Ha tre orecchie e per qualche anno ha avuto anche una terza mano robotica. Eppure non è un personaggio dei fumetti né uno scienziato pazzo, anche se i più potrebbero definirlo così. Non è neppure affetto da qualche sindrome rara.

Il suo nome è Stelarc, pseudonimo di Stelios Arcadiou, ed è un semplice professore universitario e un artista. Origini cipriote, cresciuto in Australia e a stretto contatto con i laboratori più tecnologici del mondo, rientra tra i moderni performer.

Stelarc

Per chi non ricordasse, una performance si può definire brevemente come una qualche azione legata a uno specifico luogo e tempo in cui è imprescindibile il legame autore-pubblico. Il corpo del performer diventa la tela dell’artista, trasformando così se stesso in medium, il mezzo comunicativo. Questa forma d’arte non è immediata, produce uno shock e necessita una chiave di lettura.

Il percorso di Stelarc inizia a metà anni ’70. Sono anni di cambiamento, ma niente può preparare ai decenni che seguiranno. La tecnologia esplode e nei laboratori di ricerca si perfezionano i computer e la rete Internet. Da lì a pochi anni, grazie alle microtecnologie e alla miniaturizzazione dei componenti, questi dispositivi entrano prepotenti nella nostra vita modificandone inevitabilmente stile e pensiero.

La nostra vita si sdoppia tra reale e virtuale in rete.
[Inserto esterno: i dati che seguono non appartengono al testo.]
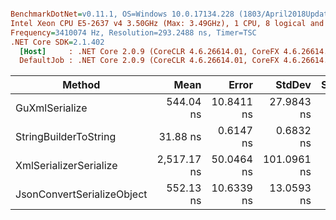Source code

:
 ``` ini

BenchmarkDotNet=v0.11.1, OS=Windows 10.0.17134.228 (1803/April2018Update/Redstone4)
Intel Xeon CPU E5-2637 v4 3.50GHz (Max: 3.49GHz), 1 CPU, 8 logical and 4 physical cores
Frequency=3410074 Hz, Resolution=293.2488 ns, Timer=TSC
.NET Core SDK=2.1.402
  [Host]     : .NET Core 2.0.9 (CoreCLR 4.6.26614.01, CoreFX 4.6.26614.01), 64bit RyuJIT
  DefaultJob : .NET Core 2.0.9 (CoreCLR 4.6.26614.01, CoreFX 4.6.26614.01), 64bit RyuJIT


```
|                     Method |        Mean |      Error |      StdDev | Scaled | ScaledSD |  Gen 0 |  Gen 1 | Allocated |
|--------------------------- |------------:|-----------:|------------:|-------:|---------:|-------:|-------:|----------:|
|             GuXmlSerialize |   544.04 ns | 10.8411 ns |  27.9843 ns |   1.00 |     0.00 | 0.0582 |      - |     368 B |
|      StringBuilderToString |    31.88 ns |  0.6147 ns |   0.6832 ns |   0.06 |     0.00 | 0.0432 |      - |     272 B |
|     XmlSerializerSerialize | 2,517.17 ns | 50.0464 ns | 101.0961 ns |   4.64 |     0.30 | 0.6294 | 0.0038 |    3984 B |
| JsonConvertSerializeObject |   552.13 ns | 10.6339 ns |  13.0593 ns |   1.02 |     0.06 | 0.2041 |      - |    1288 B |
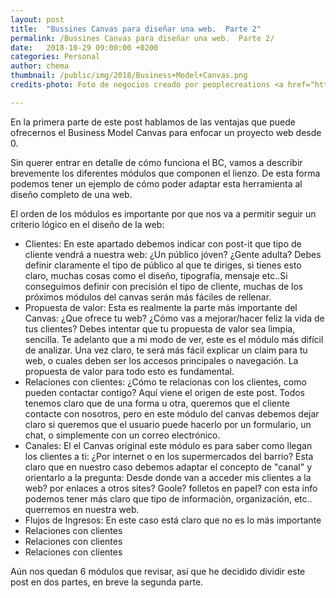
 ```yaml
---
layout: post
title:  "Bussines Canvas para diseñar una web.  Parte 2"
permalink: /Bussines Canvas para diseñar una web.  Parte 2/
date:   2018-10-29 09:00:00 +0200
categories: Personal
author: chema
thumbnail: /public/img/2018/Business+Model+Canvas.png
credits-photo: Foto de negocios creado por peoplecreations <a href="https://www.freepik.es/fotos-vectores-gratis/negocios">- www.freepik.es</a>

---
```

En la primera parte de este post hablamos de las ventajas que puede ofrecernos el Business Model Canvas para enfocar un proyecto web desde 0. 

Sin querer entrar en detalle de cómo funciona el BC, vamos a describir brevemente los diferentes módulos que componen el lienzo. De esta forma podemos tener un ejemplo de cómo poder adaptar esta herramienta al diseño completo de una web. 

El orden de los módulos es importante por que nos va a permitir seguir un criterio lógico en el diseño de la web:
<ul>
<li>Clientes: En este apartado debemos indicar con post-it que tipo de cliente vendrá a nuestra web: ¿Un público jóven? ¿Gente adulta? Debes definir claramente el tipo de  público al que te diriges, si tienes esto claro, muchas cosas como el diseño, tipografía, mensaje etc..Si conseguimos definir con precisión el tipo de cliente, muchas de los próximos módulos del canvas serán más fáciles de rellenar. </li>
<li>Propuesta de valor: Esta es realmente la parte más importante del Canvas: ¿Que ofrece tu web?  ¿Cómo vas a mejorar/hacer feliz la vida de tus clientes? Debes intentar que tu propuesta de valor sea limpia, sencilla. Te adelanto que a mi modo de ver, este es el módulo más difícil de analizar. Una vez claro, te será más fácil explicar un claim para tu web, o cuales deben ser los accesos principales o navegación. La propuesta de valor para todo esto es fundamental.</li>
<li>Relaciones con clientes: ¿Cómo te relacionas con los clientes, como pueden contactar contigo? Aquí viene el origen de este post. Todos tenemos claro que de una forma u otra, queremos que el cliente contacte con nosotros, pero en este módulo del canvas debemos dejar claro si queremos que el usuario puede hacerlo por un formulario, un chat, o simplemente con un correo electrónico. </li>
  <li>Canales: El el Canvas original este módulo es para saber como llegan los clientes a ti: ¿Por internet o en los supermercados del barrio? Esta claro que en nuestro caso debemos adaptar el concepto de "canal" y orientarlo a la pregunta: Desde donde van a acceder mis clientes a la web? por enlaces a otros sites? Goole? folletos en papel? con esta info podemos tener más claro que tipo de informaciòn, organización, etc.. querremos en nuestra web. </li>
  <li>Flujos de Ingresos: En este caso está claro que no es lo más importante</li>
  <li>Relaciones con clientes</li>
    <li>Relaciones con clientes</li>
    <li>Relaciones con clientes</li>
</ul>

Aún nos quedan 6 módulos que revisar, así que he decidido dividir este post en dos partes, en breve la segunda parte. 
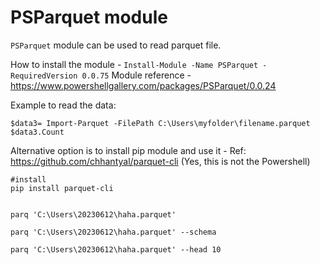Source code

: PSParquet module
==============

`PSParquet` module can be used to read parquet file.

How to install the module - `Install-Module -Name PSParquet -RequiredVersion 0.0.75`
Module reference - https://www.powershellgallery.com/packages/PSParquet/0.0.24 

Example to read the data:
```
$data3= Import-Parquet -FilePath C:\Users\myfolder\filename.parquet
$data3.Count
```

Alternative option is to install pip module and use it - Ref: https://github.com/chhantyal/parquet-cli (Yes, this is not the Powershell)
```
#install 
pip install parquet-cli


parq 'C:\Users\20230612\haha.parquet'

parq 'C:\Users\20230612\haha.parquet' --schema

parq 'C:\Users\20230612\haha.parquet' --head 10

```
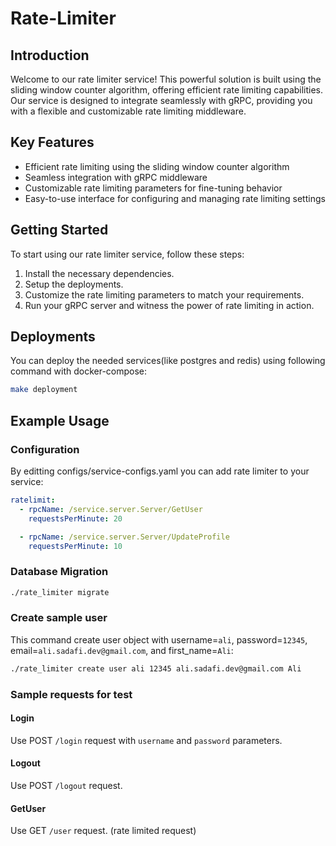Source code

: # Rate-Limiter


## Introduction
Welcome to our rate limiter service! This powerful solution is built using the sliding window counter algorithm, offering efficient rate limiting capabilities. Our service is designed to integrate seamlessly with gRPC, providing you with a flexible and customizable rate limiting middleware.

## Key Features
- Efficient rate limiting using the sliding window counter algorithm
- Seamless integration with gRPC middleware
- Customizable rate limiting parameters for fine-tuning behavior
- Easy-to-use interface for configuring and managing rate limiting settings

## Getting Started
To start using our rate limiter service, follow these steps:
1. Install the necessary dependencies.
2. Setup the deployments.
3. Customize the rate limiting parameters to match your requirements.
4. Run your gRPC server and witness the power of rate limiting in action.


## Deployments
You can deploy the needed services(like postgres and redis) using following command with docker-compose:
```bash
make deployment
```





## Example Usage

### Configuration

By editting configs/service-configs.yaml you can add rate limiter to your service:

```yaml
ratelimit:
  - rpcName: /service.server.Server/GetUser
    requestsPerMinute: 20

  - rpcName: /service.server.Server/UpdateProfile
    requestsPerMinute: 10

```

### Database Migration
```bash
./rate_limiter migrate
```

### Create sample user
This command create user object with username=`ali`, password=`12345`, email=`ali.sadafi.dev@gmail.com`, and first_name=`Ali`:
```bash
./rate_limiter create user ali 12345 ali.sadafi.dev@gmail.com Ali
```

### Sample requests for test

#### Login
Use POST `/login` request with `username` and `password` parameters.

#### Logout
Use POST `/logout` request.

#### GetUser
Use GET `/user` request. (rate limited request)




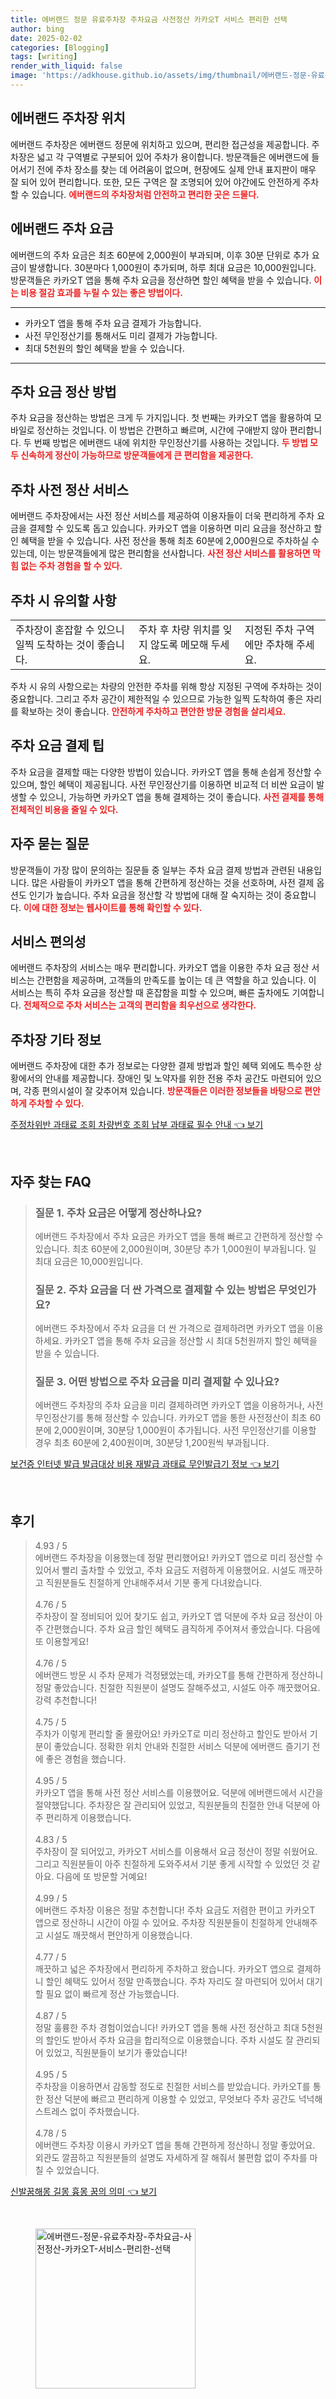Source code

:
 ```yaml
---
title: 에버랜드 정문 유료주차장 주차요금 사전정산 카카오T 서비스 편리한 선택
author: bing
date: 2025-02-02
categories: [Blogging]
tags: [writing]
render_with_liquid: false
image: 'https://adkhouse.github.io/assets/img/thumbnail/에버랜드-정문-유료주차장-주차요금-사전정산-카카오T-서비스-편리한-선택.webp'
---
```



<h2 id='에버랜드_주차장_위치'>에버랜드 주차장 위치</h2>

<p>에버랜드 주차장은 에버랜드 정문에 위치하고 있으며, 편리한 접근성을 제공합니다. 주차장은 넓고 각 구역별로 구분되어 있어 주차가 용이합니다. 방문객들은 에버랜드에 들어서기 전에 주차 장소를 찾는 데 어려움이 없으며, 현장에도 실제 안내 표지판이 매우 잘 되어 있어 편리합니다. 또한, 모든 구역은 잘 조명되어 있어 야간에도 안전하게 주차할 수 있습니다. <b><span style="color: #ee2323;">에버랜드의 주차장처럼 안전하고 편리한 곳은 드물다.</span></b></p>

<h2 id='에버랜드_주차_요금'>에버랜드 주차 요금</h2>

<p>에버랜드의 주차 요금은 최초 60분에 2,000원이 부과되며, 이후 30분 단위로 추가 요금이 발생합니다. 30분마다 1,000원이 추가되며, 하루 최대 요금은 10,000원입니다. 방문객들은 카카오T 앱을 통해 주차 요금을 정산하면 할인 혜택을 받을 수 있습니다. <b><span style="color: #ee2323;">이는 비용 절감 효과를 누릴 수 있는 좋은 방법이다.</span></b></p>

<hr />

<ul>
    <li>카카오T 앱을 통해 주차 요금 결제가 가능합니다.</li>
    <li>사전 무인정산기를 통해서도 미리 결제가 가능합니다.</li>
    <li>최대 5천원의 할인 혜택을 받을 수 있습니다.</li>
</ul>

<hr />

<h2 id='주차_요금_정산_방법'>주차 요금 정산 방법</h2>

<p>주차 요금을 정산하는 방법은 크게 두 가지입니다. 첫 번째는 카카오T 앱을 활용하여 모바일로 정산하는 것입니다. 이 방법은 간편하고 빠르며, 시간에 구애받지 않아 편리합니다. 두 번째 방법은 에버랜드 내에 위치한 무인정산기를 사용하는 것입니다. <b><span style="color: #ee2323;">두 방법 모두 신속하게 정산이 가능하므로 방문객들에게 큰 편리함을 제공한다.</span></b></p>

<h2 id='주차_사전_정산_서비스'>주차 사전 정산 서비스</h2>

<p>에버랜드 주차장에서는 사전 정산 서비스를 제공하여 이용자들이 더욱 편리하게 주차 요금을 결제할 수 있도록 돕고 있습니다. 카카오T 앱을 이용하면 미리 요금을 정산하고 할인 혜택을 받을 수 있습니다. 사전 정산을 통해 최초 60분에 2,000원으로 주차하실 수 있는데, 이는 방문객들에게 많은 편리함을 선사합니다. <b><span style="color: #ee2323;">사전 정산 서비스를 활용하면 막힘 없는 주차 경험을 할 수 있다.</span></b></p>

<h2 id='주차_유의사항'>주차 시 유의할 사항</h2>

<table>
    <tr>
        <td>주차장이 혼잡할 수 있으니 일찍 도착하는 것이 좋습니다.</td>
        <td>주차 후 차량 위치를 잊지 않도록 메모해 두세요.</td>
        <td>지정된 주차 구역에만 주차해 주세요.</td>
    </tr>
</table>

<p>주차 시 유의 사항으로는 차량의 안전한 주차를 위해 항상 지정된 구역에 주차하는 것이 중요합니다. 그리고 주차 공간이 제한적일 수 있으므로 가능한 일찍 도착하여 좋은 자리를 확보하는 것이 좋습니다. <b><span style="color: #ee2323;">안전하게 주차하고 편안한 방문 경험을 살리세요.</span></b></p>

<h2 id='주차_요금_결제_팁'>주차 요금 결제 팁</h2>

<p>주차 요금을 결제할 때는 다양한 방법이 있습니다. 카카오T 앱을 통해 손쉽게 정산할 수 있으며, 할인 혜택이 제공됩니다. 사전 무인정산기를 이용하면 비교적 더 비싼 요금이 발생할 수 있으니, 가능하면 카카오T 앱을 통해 결제하는 것이 좋습니다. <b><span style="color: #ee2323;">사전 결제를 통해 전체적인 비용을 줄일 수 있다.</span></b></p>

<h2 id='자주_묻는_질문'>자주 묻는 질문</h2>

<p>방문객들이 가장 많이 문의하는 질문들 중 일부는 주차 요금 결제 방법과 관련된 내용입니다. 많은 사람들이 카카오T 앱을 통해 간편하게 정산하는 것을 선호하며, 사전 결제 옵션도 인기가 높습니다. 주차 요금을 정산할 각 방법에 대해 잘 숙지하는 것이 중요합니다. <b><span style="color: #ee2323;">이에 대한 정보는 웹사이트를 통해 확인할 수 있다.</span></b></p>

<h2 id='서비스_편의성'>서비스 편의성</h2>

<p>에버랜드 주차장의 서비스는 매우 편리합니다. 카카오T 앱을 이용한 주차 요금 정산 서비스는 간편함을 제공하며, 고객들의 만족도를 높이는 데 큰 역할을 하고 있습니다. 이 서비스는 특히 주차 요금을 정산할 때 혼잡함을 피할 수 있으며, 빠른 출차에도 기여합니다. <b><span style="color: #ee2323;">전체적으로 주차 서비스는 고객의 편리함을 최우선으로 생각한다.</span></b></p>

<h2 id='주차장_기타_정보'>주차장 기타 정보</h2>

<p>에버랜드 주차장에 대한 추가 정보로는 다양한 결제 방법과 할인 혜택 외에도 특수한 상황에서의 안내를 제공합니다. 장애인 및 노약자를 위한 전용 주차 공간도 마련되어 있으며, 각종 편의시설이 잘 갖추어져 있습니다. <b><span style="color: #ee2323;">방문객들은 이러한 정보들을 바탕으로 편안하게 주차할 수 있다.</span></b></p>


<p><a class="click-button" title="주정차위반 과태료 조회 차량번호 조회 납부 과태료 필수 안내" href="https://adkhouse.github.io/posts/%EC%A3%BC%EC%A0%95%EC%B0%A8%EC%9C%84%EB%B0%98-%EA%B3%BC%ED%83%9C%EB%A3%8C-%EC%A1%B0%ED%9A%8C-%EC%B0%A8%EB%9F%89%EB%B2%88%ED%98%B8-%EC%A1%B0%ED%9A%8C-%EB%82%A9%EB%B6%80-%EA%B3%BC%ED%83%9C%EB%A3%8C-%ED%95%84%EC%88%98-%EC%95%88%EB%82%B4/" rel="dofollow">주정차위반 과태료 조회 차량번호 조회 납부 과태료 필수 안내 👈 보기</a></p><br>
<h2 id='자주_찾는_FAQ'>자주 찾는 FAQ</h2>
<div itemscope="" itemtype="https://schema.org/FAQPage"> 
<blockquote> 
<div itemscope="" itemprop="mainEntity" itemtype="https://schema.org/Question"> 
<h3 itemprop="name">질문 1. 주차 요금은 어떻게 정산하나요? </h3> 
<div itemscope="" itemprop="acceptedAnswer" itemtype="https://schema.org/Answer"> 
<span itemprop="text"> 
<p>에버랜드 주차장에서 주차 요금은 카카오T 앱을 통해 빠르고 간편하게 정산할 수 있습니다. 최초 60분에 2,000원이며, 30분당 추가 1,000원이 부과됩니다. 일 최대 요금은 10,000원입니다.</p> 
</span> 
</div> 
</div> 

<div itemscope="" itemprop="mainEntity" itemtype="https://schema.org/Question"> 
<h3 itemprop="name">질문 2. 주차 요금을 더 싼 가격으로 결제할 수 있는 방법은 무엇인가요? </h3> 
<div itemscope="" itemprop="acceptedAnswer" itemtype="https://schema.org/Answer"> 
<span itemprop="text"> 
<p>에버랜드 주차장에서 주차 요금을 더 싼 가격으로 결제하려면 카카오T 앱을 이용하세요. 카카오T 앱을 통해 주차 요금을 정산할 시 최대 5천원까지 할인 혜택을 받을 수 있습니다.</p> 
</span> 
</div> 
</div> 

<div itemscope="" itemprop="mainEntity" itemtype="https://schema.org/Question"> 
<h3 itemprop="name">질문 3. 어떤 방법으로 주차 요금을 미리 결제할 수 있나요? </h3> 
<div itemscope="" itemprop="acceptedAnswer" itemtype="https://schema.org/Answer"> 
<span itemprop="text"> 
<p>에버랜드 주차장의 주차 요금을 미리 결제하려면 카카오T 앱을 이용하거나, 사전 무인정산기를 통해 정산할 수 있습니다. 카카오T 앱을 통한 사전정산이 최초 60분에 2,000원이며, 30분당 1,000원이 추가됩니다. 사전 무인정산기를 이용할 경우 최초 60분에 2,400원이며, 30분당 1,200원씩 부과됩니다.</p> 
</span> 
</div> 
</div> 
</blockquote> 
</div>
<p><a class="click-button" title="보건증 인터넷 발급 발급대상 비용 재발급 과태료 무인발급기 정보" href="https://adkhouse.github.io/posts/%EB%B3%B4%EA%B1%B4%EC%A6%9D-%EC%9D%B8%ED%84%B0%EB%84%B7-%EB%B0%9C%EA%B8%89-%EB%B0%9C%EA%B8%89%EB%8C%80%EC%83%81-%EB%B9%84%EC%9A%A9-%EC%9E%AC%EB%B0%9C%EA%B8%89-%EA%B3%BC%ED%83%9C%EB%A3%8C-%EB%AC%B4%EC%9D%B8%EB%B0%9C%EA%B8%89%EA%B8%B0-%EC%A0%95%EB%B3%B4/" rel="dofollow">보건증 인터넷 발급 발급대상 비용 재발급 과태료 무인발급기 정보 👈 보기</a></p><br>
<h2 id='후기'>후기</h2>
<div itemscope itemtype="https://schema.org/Product">
  <blockquote>
  <div itemprop="review" itemscope itemtype="https://schema.org/Review">
      <div itemprop="reviewRating" itemscope itemtype="https://schema.org/Rating"> <span itemprop="ratingValue">4.93</span> / <span itemprop="bestRating">5</span> </div>
      <span itemprop="reviewBody">에버랜드 주차장을 이용했는데 정말 편리했어요! 카카오T 앱으로 미리 정산할 수 있어서 빨리 출차할 수 있었고, 주차 요금도 저렴하게 이용했어요. 시설도 깨끗하고 직원분들도 친절하게 안내해주셔서 기분 좋게 다녀왔습니다.</span>
  </div>
  <br>
  <div itemprop="review" itemscope itemtype="https://schema.org/Review">
      <div itemprop="reviewRating" itemscope itemtype="https://schema.org/Rating"> <span itemprop="ratingValue">4.76</span> / <span itemprop="bestRating">5</span> </div>
      <span itemprop="reviewBody">주차장이 잘 정비되어 있어 찾기도 쉽고, 카카오T 앱 덕분에 주차 요금 정산이 아주 간편했습니다. 주차 요금 할인 혜택도 큼직하게 주어져서 좋았습니다. 다음에 또 이용할게요!</span>
  </div>
  <br>
  <div itemprop="review" itemscope itemtype="https://schema.org/Review">
      <div itemprop="reviewRating" itemscope itemtype="https://schema.org/Rating"> <span itemprop="ratingValue">4.76</span> / <span itemprop="bestRating">5</span> </div>
      <span itemprop="reviewBody">에버랜드 방문 시 주차 문제가 걱정됐었는데, 카카오T를 통해 간편하게 정산하니 정말 좋았습니다. 친절한 직원분이 설명도 잘해주셨고, 시설도 아주 깨끗했어요. 강력 추천합니다!</span>
  </div>
  <br>
  <div itemprop="review" itemscope itemtype="https://schema.org/Review">
      <div itemprop="reviewRating" itemscope itemtype="https://schema.org/Rating"> <span itemprop="ratingValue">4.75</span> / <span itemprop="bestRating">5</span> </div>
      <span itemprop="reviewBody">주차가 이렇게 편리할 줄 몰랐어요! 카카오T로 미리 정산하고 할인도 받아서 기분이 좋았습니다. 정확한 위치 안내와 친절한 서비스 덕분에 에버랜드 즐기기 전에 좋은 경험을 했습니다.</span>
  </div>
  <br>
  <div itemprop="review" itemscope itemtype="https://schema.org/Review">
      <div itemprop="reviewRating" itemscope itemtype="https://schema.org/Rating"> <span itemprop="ratingValue">4.95</span> / <span itemprop="bestRating">5</span> </div>
      <span itemprop="reviewBody">카카오T 앱을 통해 사전 정산 서비스를 이용했어요. 덕분에 에버랜드에서 시간을 절약했답니다. 주차장은 잘 관리되어 있었고, 직원분들의 친절한 안내 덕분에 아주 편리하게 이용했습니다.</span>
  </div>
  <br>
  <div itemprop="review" itemscope itemtype="https://schema.org/Review">
      <div itemprop="reviewRating" itemscope itemtype="https://schema.org/Rating"> <span itemprop="ratingValue">4.83</span> / <span itemprop="bestRating">5</span> </div>
      <span itemprop="reviewBody">주차장이 잘 되어있고, 카카오T 서비스를 이용해서 요금 정산이 정말 쉬웠어요. 그리고 직원분들이 아주 친절하게 도와주셔서 기분 좋게 시작할 수 있었던 것 같아요. 다음에 또 방문할 거예요!</span>
  </div>
  <br>
  <div itemprop="review" itemscope itemtype="https://schema.org/Review">
      <div itemprop="reviewRating" itemscope itemtype="https://schema.org/Rating"> <span itemprop="ratingValue">4.99</span> / <span itemprop="bestRating">5</span> </div>
      <span itemprop="reviewBody">에버랜드 주차장 이용은 정말 추천합니다! 주차 요금도 저렴한 편이고 카카오T 앱으로 정산하니 시간이 아낄 수 있어요. 주차장 직원분들이 친절하게 안내해주고 시설도 깨끗해서 편안하게 이용했습니다.</span>
  </div>
  <br>
  <div itemprop="review" itemscope itemtype="https://schema.org/Review">
      <div itemprop="reviewRating" itemscope itemtype="https://schema.org/Rating"> <span itemprop="ratingValue">4.77</span> / <span itemprop="bestRating">5</span> </div>
      <span itemprop="reviewBody">깨끗하고 넓은 주차장에서 편리하게 주차하고 왔습니다. 카카오T 앱으로 결제하니 할인 혜택도 있어서 정말 만족했습니다. 주차 자리도 잘 마련되어 있어서 대기할 필요 없이 빠르게 정산 가능했습니다.</span>
  </div>
  <br>
  <div itemprop="review" itemscope itemtype="https://schema.org/Review">
      <div itemprop="reviewRating" itemscope itemtype="https://schema.org/Rating"> <span itemprop="ratingValue">4.87</span> / <span itemprop="bestRating">5</span> </div>
      <span itemprop="reviewBody">정말 훌륭한 주차 경험이었습니다! 카카오T 앱을 통해 사전 정산하고 최대 5천원의 할인도 받아서 주차 요금을 합리적으로 이용했습니다. 주차 시설도 잘 관리되어 있었고, 직원분들이 보기가 좋았습니다!</span>
  </div>
  <br>
  <div itemprop="review" itemscope itemtype="https://schema.org/Review">
      <div itemprop="reviewRating" itemscope itemtype="https://schema.org/Rating"> <span itemprop="ratingValue">4.95</span> / <span itemprop="bestRating">5</span> </div>
      <span itemprop="reviewBody">주차장을 이용하면서 감동할 정도로 친절한 서비스를 받았습니다. 카카오T를 통한 정산 덕분에 빠르고 편리하게 이용할 수 있었고, 무엇보다 주차 공간도 넉넉해 스트레스 없이 주차했습니다.</span>
  </div>
  <br>
  <div itemprop="review" itemscope itemtype="https://schema.org/Review">
      <div itemprop="reviewRating" itemscope itemtype="https://schema.org/Rating"> <span itemprop="ratingValue">4.78</span> / <span itemprop="bestRating">5</span> </div>
      <span itemprop="reviewBody">에버랜드 주차장 이용시 카카오T 앱을 통해 간편하게 정산하니 정말 좋았어요. 외관도 깔끔하고 직원분들의 설명도 자세하게 잘 해줘서 불편함 없이 주차를 마칠 수 있었습니다.</span>
  </div>
  </blockquote>
</div>
<p><a class="click-button" title="신발꿈해몽 길몽 흉몽 꿈의 의미" href="https://adkhouse.github.io/posts/%EC%8B%A0%EB%B0%9C%EA%BF%88%ED%95%B4%EB%AA%BD-%EA%B8%B8%EB%AA%BD-%ED%9D%89%EB%AA%BD-%EA%BF%88%EC%9D%98-%EC%9D%98%EB%AF%B8/" rel="dofollow">신발꿈해몽 길몽 흉몽 꿈의 의미 👈 보기</a></p><br>
<figure class="image"><img src="https://adkhouse.github.io/assets/img/thumbnail/에버랜드-정문-유료주차장-주차요금-사전정산-카카오T-서비스-편리한-선택.webp" alt="에버랜드-정문-유료주차장-주차요금-사전정산-카카오T-서비스-편리한-선택" width="256" height="256"></figure>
Internet e le macchine hanno abbattuto le frontiere dello spazio e del tempo al posto del nostro corpo, ma hanno comportato un sovraccarico di informazioni a cui è impossibile far fronte. Il progresso tecnologico corre più rapido dei suoi stessi creatori, incapaci di evolversi con altrettanta facilità.

Negli ultimi decenni si sono formate genericamente due scuole di pensiero, tra chi sostiene la bontà del cambiamento tecnologico e chi lo ritiene pericoloso e alienante per l’uomo. I più creativi ipotizzano persino che prima o poi le macchine si ribelleranno oppure che si fonderanno con noi, creando i cosiddetti cyborg.

Stelarc rifiuta il pessimismo tecnologico. Riconosce invece la necessità di evolvere il corpo umano, ritenuto obsoleto e soprattutto lento nell’affrontare il nuovo ambiente artificiale e interconnesso. Il suo pensiero sfida la natura, responsabile di averci donato un corpo poco stabile e funzionante, soggetto a continue malattie, la cui efficienza dipende dall’età e soprattutto mortale.

L’artista trasforma il suo corpo in una cavia con un unico obiettivo: preparare l’uomo ad affrontare il futuro quando l’organico e l’inorganico non saranno più distinti. Per questo è importante muoversi per piccoli passi, attraverso una serie di esercizi preparatori.

Innanzitutto il corpo, dovendo affrontare situazioni estreme, deve modificare la propria soglia del dolore e la propria sensibilità. Con The body suspensions (1976-1988), una serie di ganci inseriti nella pelle lo sollevano a varie altezze: è la sua sfida alla gravità. Nel 1993 crea delle capsule biocompatibili e robotiche (Stomach sculputures), da inserire nello stomaco e capaci di emettere suoni e di illuminarsi, per capire come l’organismo affronta una struttura aliena e artificiale.

L’idea degli studi successivi proviene dal mondo informatico. Una struttura efficiente è strutturata in moduli, unità con singoli specifici compiti. Se uno non funziona si sostituisce senza compromettere l’intero sistema. Inoltre, a moduli preesistenti se ne possono aggiungere altri per implementare nuove attività.

Il corpo nuovo deve essere modulabile, ma le singole parti avranno natura inorganica e organica. Negli anni Ottanta nasce il progetto The third hand. Sul braccio destro ne è inserito uno nuovo artificiale che termina in una mano robotica totalmente autonoma. L’obiettivo non è sostituire il corpo originario, ma espanderne le possibilità. Il primo passo verso quel cyborg è durato oltre 10 anni.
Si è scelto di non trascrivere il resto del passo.